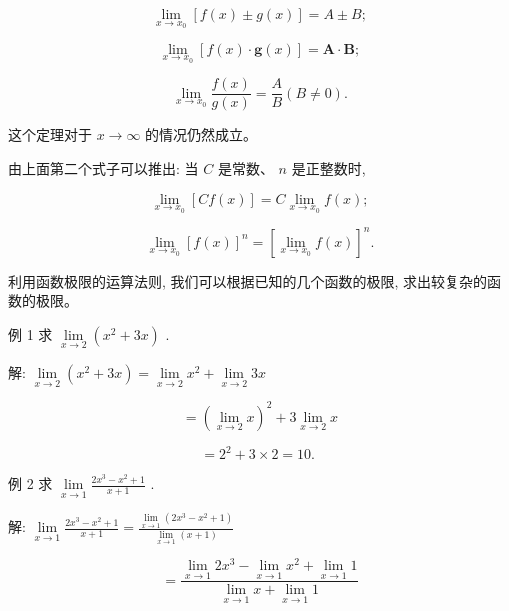 \documentclass[lang=cn,newtx,12pt,scheme=chinese]{elegantbook}
\begin{document}
\[
\mathop{\lim }\limits_{{x \rightarrow {x}_{0}}}\left\lbrack {f\left( x\right) \pm g\left( x\right) }\right\rbrack = A \pm B;
\]

\[
\mathop{\lim }\limits_{{x \rightarrow {x}_{0}}}\left\lbrack {f\left( x\right) \cdot \mathbf{g}\left( x\right) }\right\rbrack = \mathbf{A} \cdot \mathbf{B};
\]

\[
\mathop{\lim }\limits_{{x \rightarrow {x}_{0}}}\frac{f\left( x\right) }{g\left( x\right) } = \frac{A}{B}\left( {B \neq 0}\right) .
\]

这个定理对于 \(x \rightarrow \infty\) 的情况仍然成立。

由上面第二个式子可以推出: 当 \(C\) 是常数、 \(n\) 是正整数时,

\[
\mathop{\lim }\limits_{{x \rightarrow {x}_{0}}}\left\lbrack {{Cf}\left( x\right) }\right\rbrack = C\mathop{\lim }\limits_{{x \rightarrow {x}_{0}}}f\left( x\right) ;
\]

\[
\mathop{\lim }\limits_{{x \rightarrow {x}_{0}}}{\left\lbrack f\left( x\right) \right\rbrack }^{n} = {\left\lbrack \mathop{\lim }\limits_{{x \rightarrow {x}_{0}}}f\left( x\right) \right\rbrack }^{n}.
\]

利用函数极限的运算法则, 我们可以根据已知的几个函数的极限, 求出较复杂的函数的极限。

例 1 求 \(\mathop{\lim }\limits_{{x \rightarrow 2}}\left( {{x}^{2} + {3x}}\right)\) .

解: \(\mathop{\lim }\limits_{{x \rightarrow 2}}\left( {{x}^{2} + {3x}}\right) = \mathop{\lim }\limits_{{x \rightarrow 2}}{x}^{2} + \mathop{\lim }\limits_{{x \rightarrow 2}}{3x}\)

\[
= {\left( \mathop{\lim }\limits_{{x \rightarrow 2}}x\right) }^{2} + 3\mathop{\lim }\limits_{{x \rightarrow 2}}x
\]

\[
= {2}^{2} + 3 \times 2 = {10}\text{. }
\]

例 2 求 \(\mathop{\lim }\limits_{{x \rightarrow 1}}\frac{2{x}^{3} - {x}^{2} + 1}{x + 1}\) .

解: \(\mathop{\lim }\limits_{{x \rightarrow 1}}\frac{2{x}^{3} - {x}^{2} + 1}{x + 1} = \frac{\mathop{\lim }\limits_{{x \rightarrow 1}}\left( {2{x}^{3} - {x}^{2} + 1}\right) }{\mathop{\lim }\limits_{{x \rightarrow 1}}\left( {x + 1}\right) }\)

\[
= \frac{\mathop{\lim }\limits_{{x \rightarrow 1}}2{x}^{3} - \mathop{\lim }\limits_{{x \rightarrow 1}}{x}^{2} + \mathop{\lim }\limits_{{x \rightarrow 1}}1}{\mathop{\lim }\limits_{{x \rightarrow 1}}x + \mathop{\lim }\limits_{{x \rightarrow 1}}1}
\]
\end{document}
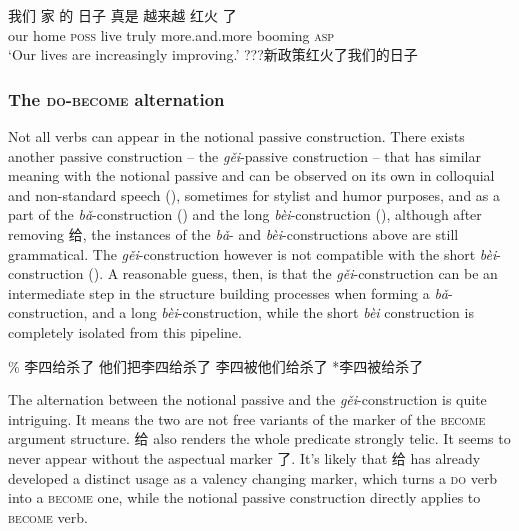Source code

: \documentclass[UTF8, a4paper, oneside, scheme=plain]{ctexrep}
\newcommand{\corpus}[1]{\emph{#1}}
\newcommand{\translate}[1]{`#1'}
\newcommand*{\category}[1]{\textsc{#1}}
\begin{document}
\begin{exe}
    \ex\label{ex:verb-phrase.be-become.2} 
    \gll 我们 家 的 日子 真是 越来越 红火 了 \\
    our home \category{poss} live truly more.and.more booming \category{asp} \\
    \glt \translate{Our lives are increasingly improving.}
    \ex\label{ex:verb-phrase.be-become.cause-2} ???新政策红火了我们的日子
\end{exe}

\subsubsection{The \category{do}-\category{become} alternation}\label{sec:ver-phrase.gei}


Not all verbs can appear in the notional passive construction.
There exists another passive construction -- the \corpus{gěi}-passive construction -- 
that has similar meaning with the notional passive and
can be observed on its own 
in colloquial and non-standard speech
(),
sometimes for stylist and humor purposes,
and as a part of the \corpus{bǎ}-construction
()
and the long \corpus{bèi}-construction
(),
although after removing 给,
the instances of the \corpus{bǎ}- and \corpus{bèi}-constructions above 
are still grammatical.
The \corpus{gěi}-construction however is not compatible 
with the short \corpus{bèi}-construction
().
A reasonable guess, then, 
is that the \corpus{gěi}-construction can be an intermediate step 
in the structure building processes when forming a 
\corpus{bǎ}-construction,
and a long \corpus{bèi}-construction,
while the short \corpus{bèi} construction is completely isolated 
from this pipeline.

\begin{exe}
    \ex\label{ex:verb-phrase.gei.1} \% 李四给杀了
    \ex\label{ex:verb-phrase.gei.ba-1} 他们把李四给杀了
    \ex\label{ex:verb-phrase.gei.bei-1} 李四被他们给杀了
    \ex\label{ex:verb-phrase.gei.bei-2} *李四被给杀了
\end{exe}

The alternation between the notional passive and the \corpus{gěi}-construction 
is quite intriguing.
It means the two are not free variants of the marker of the \category{become} argument structure.
给 also renders the whole predicate strongly telic.
It seems to never appear without the aspectual marker 了.
It's likely that 给 has already developed a distinct usage 
as a valency changing marker, 
which turns a \category{do} verb into a \category{become} one,
while the notional passive construction directly applies to \category{become} verb.
\end{document}

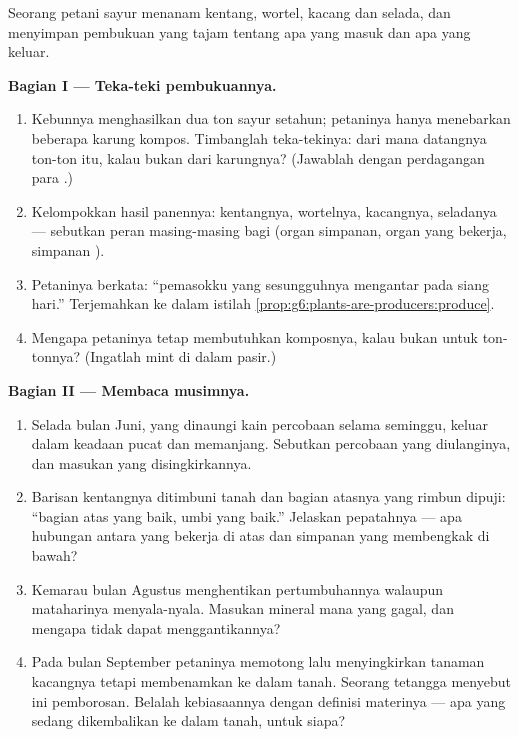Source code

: \begin{problem}\label{pb:g6:plants-are-producers:1}
Seorang petani sayur menanam kentang, wortel, kacang dan selada, dan
menyimpan pembukuan yang tajam tentang apa yang masuk dan apa yang
keluar.

\medskip\noindent\textbf{Bagian I --- Teka-teki pembukuannya.}
\begin{enumerate}
  \item Kebunnya menghasilkan dua ton sayur setahun; petaninya hanya
        menebarkan beberapa karung kompos. Timbanglah teka-tekinya:
        dari mana datangnya ton-ton itu, kalau bukan dari karungnya?
        (Jawablah dengan perdagangan para .)
  \item Kelompokkan hasil panennya: kentangnya, wortelnya, 
        kacangnya,  seladanya --- sebutkan peran masing-masing
        bagi  (organ simpanan, organ yang bekerja, simpanan
        ).
  \item Petaninya berkata: ``pemasokku yang sesungguhnya mengantar
        pada siang hari.'' Terjemahkan ke dalam istilah
        \cref{prop:g6:plants-are-producers:produce}.
  \item Mengapa petaninya tetap membutuhkan komposnya, kalau bukan
        untuk ton-tonnya? (Ingatlah  mint di dalam pasir.)
\end{enumerate}

\medskip\noindent\textbf{Bagian II --- Membaca musimnya.}
\begin{enumerate}[resume]
  \item Selada bulan Juni, yang dinaungi kain percobaan selama
        seminggu, keluar dalam keadaan pucat dan memanjang. Sebutkan
        percobaan yang diulanginya, dan masukan yang disingkirkannya.
  \item Barisan kentangnya ditimbuni tanah dan bagian atasnya yang
        rimbun dipuji: ``bagian atas yang baik, umbi yang baik.''
        Jelaskan pepatahnya --- apa hubungan antara  yang bekerja
        di atas dan simpanan yang membengkak di bawah?
  \item Kemarau bulan Agustus menghentikan pertumbuhannya walaupun
        mataharinya menyala-nyala. Masukan mineral mana yang gagal,
        dan mengapa  tidak dapat menggantikannya?
  \item Pada bulan September petaninya memotong lalu menyingkirkan
        tanaman kacangnya tetapi membenamkan  ke dalam tanah.
        Seorang tetangga menyebut ini pemborosan. Belalah kebiasaannya
        dengan definisi materinya --- apa yang sedang dikembalikan ke
        dalam tanah, untuk siapa?
\end{enumerate}


\end{problem}
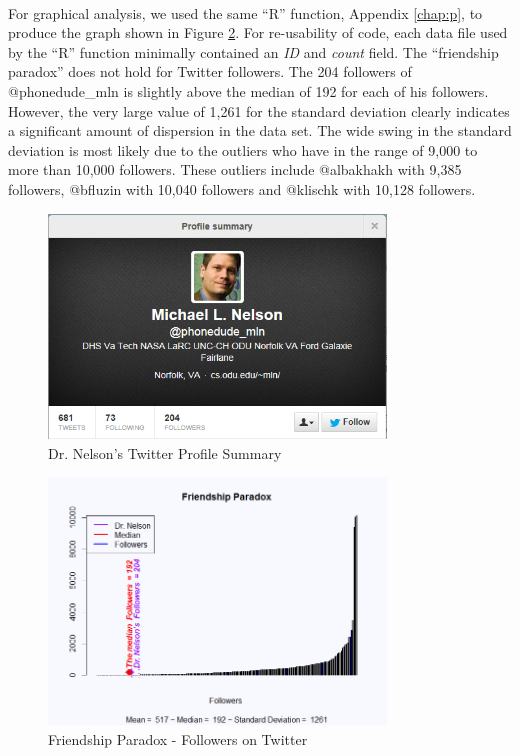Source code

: \documentclass[letterpaper,11pt]{report}
\begin{document}
\begin{savenotes}
\paragraph{}For graphical analysis, we used the same ``R'' function, Appendix \ref{chap:p}, to produce the graph shown in Figure \ref{fig:followerParadox}. For re-usability of code, each data file used by the ``R'' function minimally contained an \emph{ID} and \emph{count} field.  The ``friendship paradox'' does not hold for Twitter followers. The 204 followers of @phonedude\_mln is slightly above the median of 192 for each of his followers. However, the very large value of 1,261 for the standard deviation clearly indicates a significant amount of dispersion in the data set. The wide swing in the standard deviation is most likely due to the outliers who have in the range of 9,000 to more than 10,000 followers. These outliers include @albakhakh with 9,385 followers, @bfluzin with 10,040 followers and @klischk with 10,128 followers.

\begin{figure}[htbp]
	\centering
		\includegraphics[width=0.80\textwidth]{phonedudeProfileSummary.png}
	\caption{Dr. Nelson's Twitter Profile Summary}
	\label{fig:phonedude}
\end{figure}

\begin{figure}[htbp]
	\centering
		\includegraphics[width=0.80\textwidth]{followersParadox.png}
	\caption{Friendship Paradox - Followers on Twitter}
	\label{fig:followerParadox}
\end{figure}


\end{savenotes}
\end{document}
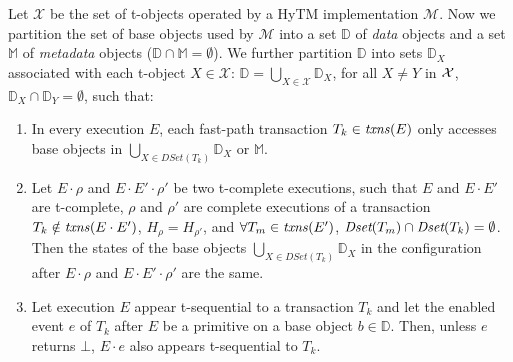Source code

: \begin{definition} 
\label{def:metadata}
Let $\mathcal{X}$ be the set of t-objects operated by a HyTM implementation $\mathcal{M}$. 
Now we partition the set of base objects used by $\mathcal{M}$ into a set $\mathbb{D}$ of \emph{data} objects and 
a set $\mathbb{M}$ of \emph{metadata} objects ($\mathbb{D}\cap \mathbb{M} = \emptyset$). We further partition
$\mathbb{D}$ into sets $\mathbb{D}_X$ associated with each t-object $X
\in \mathcal{X}$:  $\mathbb{D} = \bigcup\limits_{X\in\mathcal{X}} \mathbb{D}_X$,
for all $X\neq Y$ in $\mathcal{X}$, $\mathbb{D}_X \cap \mathbb{D}_Y =
\emptyset$,
such that:
%
\begin{enumerate}
\item In every execution $E$, each fast-path transaction $T_k \in \ms{txns}(E)$ only 
accesses base objects in $\bigcup\limits_{X\in DSet(T_k)}
\mathbb{D}_X$ or $\mathbb{M}$.
\item
Let $E\cdot\rho$ and $E\cdot E'\cdot\rho'$ be two t-complete
executions, such that $E$ and $E\cdot E'$ are t-complete, 
$\rho$ and $\rho'$ are complete executions of a transaction
$T_k\notin\ms{txns}(E\cdot E')$, $H_{\rho}=H_{\rho'}$, and $\forall
T_m\in \ms{txns}(E')$, $\textit{Dset}(T_m)\cap \textit{Dset}(T_k)=\emptyset$. 
Then the states of the base objects $\bigcup\limits_{X\in DSet(T_k)} \mathbb{D}_X$ 
in the configuration after $E\cdot \rho$ and $E\cdot E' \cdot {\rho'}$
are the same.    


\item 
Let execution $E$ appear t-sequential to a transaction $T_k$ and let
the enabled event $e$ of $T_k$ after $E$ be a primitive on a base
object $b\in \mathbb{D}$. Then, unless $e$ returns $\bot$, $E\cdot e$
also appears t-sequential to $T_k$. 
 

\end{enumerate}
\end{definition}
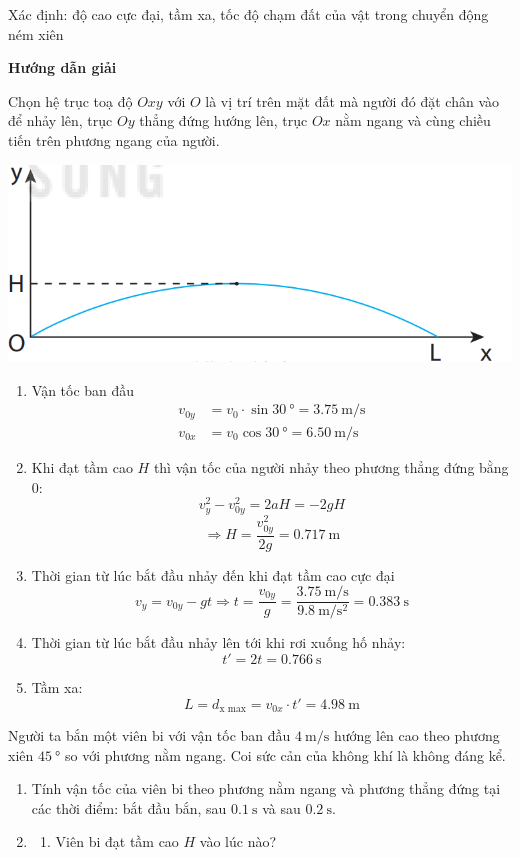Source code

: \begin{dang}{Xác định: độ cao cực đại, tầm xa, tốc độ chạm đất của vật trong chuyển động ném xiên}
{}
{\begin{center}
		\textbf{Hướng dẫn giải}
	\end{center}
Chọn hệ trục toạ độ $Oxy$ với $O$ là vị trí trên mặt đất mà người đó đặt chân vào để nhảy lên, trục $Oy$ thẳng đứng hướng lên, trục $Ox$ nằm ngang và cùng chiều tiến trên phương ngang của người.
\begin{center}
	\includegraphics[width=0.4\linewidth]{../figs/VN10-2023-PH-TP013-2}
\end{center}
\begin{enumerate}[label=\alph*)]
	\item Vận tốc ban đầu
	\begin{align*}
		v_{0y}&=v_0\cdot\sin\SI{30}{\degree}=\SI{3.75}{\meter/\second}\\
		v_{0x}&=v_0\cos\SI{30}{\degree}=\SI{6.50}{\meter/\second}
	\end{align*}
\item Khi đạt tầm cao $H$ thì vận tốc của người nhảy theo phương thẳng đứng bằng $0$:
$$v^2_y-v^2_{0y}=2aH=-2gH$$
$$\Rightarrow H=\dfrac{v^2_{0y}}{2g}=\SI{0.717}{\meter}$$
\item Thời gian từ lúc bắt đầu nhảy đến khi đạt tầm cao cực đại
$$v_y=v_{0y}-gt\Rightarrow t =\dfrac{v_{0y}}{g}=\dfrac{\SI{3.75}{\meter/\second}}{\SI{9.8}{\meter/\second^2}}=\SI{0.383}{\second}$$
\item Thời gian từ lúc bắt đầu nhảy lên tới khi rơi xuống hố nhảy:
$$t'=2t=\SI{0.766}{\second}$$
\item Tầm xa:
$$L=d_\text{x max}=v_{0x}\cdot t'=\SI{4.98}{\meter}$$
\end{enumerate}
}
{Người ta bắn một viên bi với vận tốc ban đầu $\SI{4}{\meter/\second}$ hướng lên cao theo phương xiên $\SI{45}{\degree}$ so với phương nằm ngang. Coi sức cản của không khí là không đáng kể.
	\begin{enumerate}[label=\arabic*.]
		\item Tính vận tốc của viên bi theo phương nằm ngang và phương thẳng đứng tại các thời điểm: bắt đầu bắn, sau $\SI{0.1}{\second}$ và sau $\SI{0.2}{\second}$.
		\item \begin{enumerate}[label=\alph*)]
			\item Viên bi đạt tầm cao $H$ vào lúc nào?

\end{enumerate}
\end{enumerate}}
\end{dang}
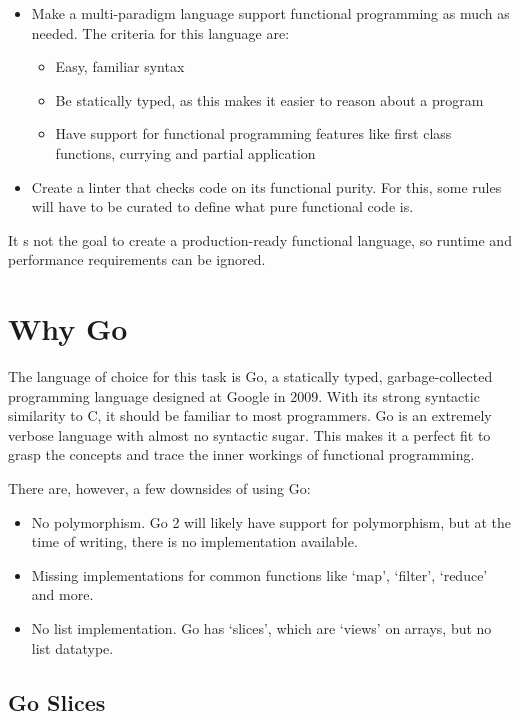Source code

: \begin{itemize}
    \item Make a multi-paradigm language support functional programming as much as needed.
        The criteria for this language are:
    \begin{itemize}
        \item Easy, familiar syntax
        \item Be statically typed, as this makes it easier to reason about a program
        \item Have support for functional programming features like first class functions, currying
            and partial application
    \end{itemize}
    \item Create a linter that checks code on its functional purity. For this, some rules will have
        to be curated to define what pure functional code is.
\end{itemize}

It s not the goal to create a production-ready functional language, so runtime and performance requirements
can be ignored.

\section{Why Go}

The language of choice for this task is Go, a statically typed, garbage-collected programming language
designed at Google in 2009\autocite{golang-publish}. With its strong syntactic similarity to C, it should
be familiar to most programmers.
Go is an extremely verbose language with almost no syntactic sugar. This makes it a perfect fit to
grasp the concepts and trace the inner workings of functional programming.

There are, however, a few downsides of using Go:

\begin{itemize}
    \item No polymorphism. Go 2 will likely have support for polymorphism, but at the time of writing,
        there is no implementation available.
    \item Missing implementations for common functions like `map', `filter', `reduce' and more.
    \item No list implementation. Go has `slices', which are `views' on arrays, but
        no list datatype.
\end{itemize}

\subsection{Go Slices}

■ TASK BRIEF:
Once the line with "dengan definisi materinya" is found above, transcribe each line from it through the line with "set of t-objects", exactly, and omit the pictures.

■ ANSWER TO THIS EXERCISE:
        dengan definisi materinya --- apa yang sedang dikembalikan ke
        dalam tanah, untuk siapa?
\end{enumerate}


\end{problem}
Source code

: \documentclass[letterpaper,11pt]{report}
\begin{document}
\begin{savenotes}
\paragraph{}For graphical analysis, we used the same ``R'' function, Appendix \ref{chap:p}, to produce the graph shown in Figure \ref{fig:followerParadox}. For re-usability of code, each data file used by the ``R'' function minimally contained an \emph{ID} and \emph{count} field.  The ``friendship paradox'' does not hold for Twitter followers. The 204 followers of @phonedude\_mln is slightly above the median of 192 for each of his followers. However, the very large value of 1,261 for the standard deviation clearly indicates a significant amount of dispersion in the data set. The wide swing in the standard deviation is most likely due to the outliers who have in the range of 9,000 to more than 10,000 followers. These outliers include @albakhakh with 9,385 followers, @bfluzin with 10,040 followers and @klischk with 10,128 followers.

\begin{figure}[htbp]
	\centering
		\includegraphics[width=0.80\textwidth]{phonedudeProfileSummary.png}
	\caption{Dr. Nelson's Twitter Profile Summary}
	\label{fig:phonedude}
\end{figure}

\begin{figure}[htbp]
	\centering
		\includegraphics[width=0.80\textwidth]{followersParadox.png}
	\caption{Friendship Paradox - Followers on Twitter}
	\label{fig:followerParadox}
\end{figure}


\end{savenotes}
\end{document}
Source code

: \begin{definition} 
\label{def:metadata}
Let $\mathcal{X}$ be the set of t-objects operated by a HyTM implementation $\mathcal{M}$. 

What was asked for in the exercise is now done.